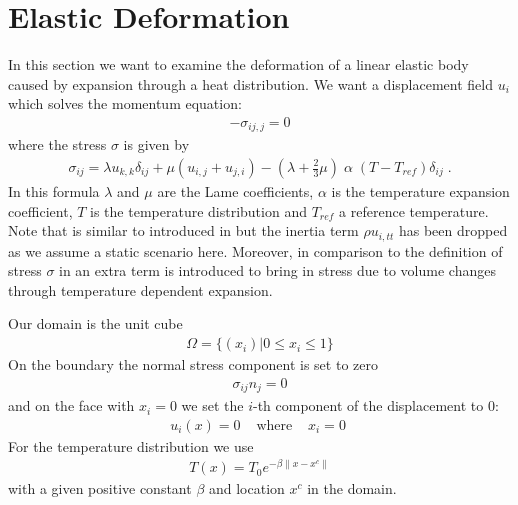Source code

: 
%
%
%


\section{Elastic Deformation}
\label{ELASTIC CHAP}
In this section we want to examine the deformation of a linear elastic body caused by expansion through a heat distribution.
We want a displacement field $u_{i}$ which solves the momentum
equation:
\begin{eqnarray}\label{HEATEDBLOCK general problem}
 - \sigma_{ij,j}=0
\end{eqnarray}
where the stress $\sigma$ is given by
\begin{eqnarray}\label{HEATEDBLOCK linear elastic}
 \sigma_{ij}= \lambda u_{k,k} \delta_{ij} + \mu ( u_{i,j} + u_{j,i})
 - (\lambda+\frac{2}{3} \mu)  \; \alpha  \;  (T-T_{ref})\delta_{ij} \;.
\end{eqnarray}
In this formula $\lambda$ and $\mu$ are the Lame coefficients, $\alpha$ is the
temperature expansion coefficient, $T$ is the temperature distribution and $T_{ref}$ a reference temperature.
Note that  is similar to 
introduced in  but the inertia term $\rho u_{i,tt}$
has been dropped as we assume a static scenario here.
Moreover, in comparison to the  definition of stress $\sigma$
in  an extra term is introduced to bring in
stress due to volume changes through temperature dependent expansion.

Our domain is the unit cube
\begin{eqnarray} \label{HEATEDBLOCK natural location}
\Omega=\{(x_{i}) | 0 \le x_{i} \le 1 \}
\end{eqnarray}
On the boundary the normal stress component is set to zero
\begin{eqnarray} \label{HEATEDBLOCK natural}
\sigma_{ij}n_{j}=0
\end{eqnarray}
and on the face with $x_{i}=0$ we set the $i$-th component of the displacement to $0$:
\begin{eqnarray} \label{HEATEDBLOCK constraint}
u_{i}(x)=0 & \mbox{ where } & x_{i}=0 \;
\end{eqnarray}
For the temperature distribution we use
\begin{eqnarray} \label{HEATEDBLOCK temperature}
T(x)= T_{0} e^{-\beta \|x-x^{c}\|}
\end{eqnarray}
with a given positive constant $\beta$ and location $x^{c}$ in the domain.

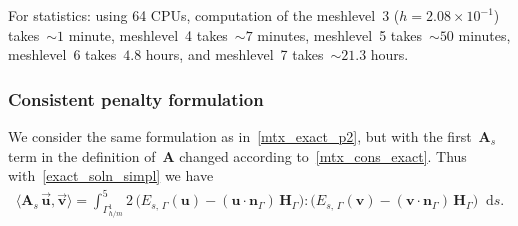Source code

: \documentclass[12pt]{article}
\newcommand{\vect}[1]{\boldsymbol{\mathbf{#1}}}
\newcommand*\diff{\mathop{}\!\mathrm{d}}
\begin{document}
For statistics: using 64 CPUs, computation of the meshlevel~3 ($h = 2.08\times10^{-1}$) takes~${\sim}1$ minute, meshlevel~4 takes~${\sim}7$ minutes, meshlevel~5 takes~${\sim}50$ minutes, meshlevel~6 takes~$4.8$ hours, and meshlevel~7 takes~${\sim}21.3$ hours.

\subsubsection{Consistent penalty formulation}

%
%
We consider the same formulation as in~\eqref{mtx_exact_p2}, but with the first~$\vect A_s$ term in the definition of~$\vect A$ changed according to~\eqref{mtx_cons_exact}. Thus with~\eqref{exact_soln_simpl} we have
\begin{align}\label{mtx_exact_p2_cons}
	\langle \vect A_s\,\vec{\vect u}, \vec{\vect v} \rangle = \int^5_{\Gamma_{h/m}^1} 2\,\big( E_{s,\,\Gamma}(\vect u) - (\vect u\cdot\vect n_{\Gamma})\,\vect H_{\Gamma} \big) : \big( E_{s,\,\Gamma}(\vect v) - (\vect v\cdot\vect n_{\Gamma})\,\vect H_{\Gamma} \big) \diff{s}.
\end{align}
\end{document}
========================================================================
AIM OF THE TASK: Leaving aside the pictures, copy the listing above exactly.

ANSWER BOX:
Source code

: 
%
%
%


\section{Elastic Deformation}
\label{ELASTIC CHAP}
In this section we want to examine the deformation of a linear elastic body caused by expansion through a heat distribution.
We want a displacement field $u_{i}$ which solves the momentum
equation:
\begin{eqnarray}\label{HEATEDBLOCK general problem}
 - \sigma_{ij,j}=0
\end{eqnarray}
where the stress $\sigma$ is given by
\begin{eqnarray}\label{HEATEDBLOCK linear elastic}
 \sigma_{ij}= \lambda u_{k,k} \delta_{ij} + \mu ( u_{i,j} + u_{j,i})
 - (\lambda+\frac{2}{3} \mu)  \; \alpha  \;  (T-T_{ref})\delta_{ij} \;.
\end{eqnarray}
In this formula $\lambda$ and $\mu$ are the Lame coefficients, $\alpha$ is the
temperature expansion coefficient, $T$ is the temperature distribution and $T_{ref}$ a reference temperature.
Note that  is similar to 
introduced in  but the inertia term $\rho u_{i,tt}$
has been dropped as we assume a static scenario here.
Moreover, in comparison to the  definition of stress $\sigma$
in  an extra term is introduced to bring in
stress due to volume changes through temperature dependent expansion.

Our domain is the unit cube
\begin{eqnarray} \label{HEATEDBLOCK natural location}
\Omega=\{(x_{i}) | 0 \le x_{i} \le 1 \}
\end{eqnarray}
On the boundary the normal stress component is set to zero
\begin{eqnarray} \label{HEATEDBLOCK natural}
\sigma_{ij}n_{j}=0
\end{eqnarray}
and on the face with $x_{i}=0$ we set the $i$-th component of the displacement to $0$:
\begin{eqnarray} \label{HEATEDBLOCK constraint}
u_{i}(x)=0 & \mbox{ where } & x_{i}=0 \;
\end{eqnarray}
For the temperature distribution we use
\begin{eqnarray} \label{HEATEDBLOCK temperature}
T(x)= T_{0} e^{-\beta \|x-x^{c}\|}
\end{eqnarray}
with a given positive constant $\beta$ and location $x^{c}$ in the domain.

Source code

: \documentclass[12pt]{article}
\newcommand{\vect}[1]{\boldsymbol{\mathbf{#1}}}
\newcommand*\diff{\mathop{}\!\mathrm{d}}
\begin{document}
For statistics: using 64 CPUs, computation of the meshlevel~3 ($h = 2.08\times10^{-1}$) takes~${\sim}1$ minute, meshlevel~4 takes~${\sim}7$ minutes, meshlevel~5 takes~${\sim}50$ minutes, meshlevel~6 takes~$4.8$ hours, and meshlevel~7 takes~${\sim}21.3$ hours.

\subsubsection{Consistent penalty formulation}

%
%
We consider the same formulation as in~\eqref{mtx_exact_p2}, but with the first~$\vect A_s$ term in the definition of~$\vect A$ changed according to~\eqref{mtx_cons_exact}. Thus with~\eqref{exact_soln_simpl} we have
\begin{align}\label{mtx_exact_p2_cons}
	\langle \vect A_s\,\vec{\vect u}, \vec{\vect v} \rangle = \int^5_{\Gamma_{h/m}^1} 2\,\big( E_{s,\,\Gamma}(\vect u) - (\vect u\cdot\vect n_{\Gamma})\,\vect H_{\Gamma} \big) : \big( E_{s,\,\Gamma}(\vect v) - (\vect v\cdot\vect n_{\Gamma})\,\vect H_{\Gamma} \big) \diff{s}.
\end{align}
\end{document}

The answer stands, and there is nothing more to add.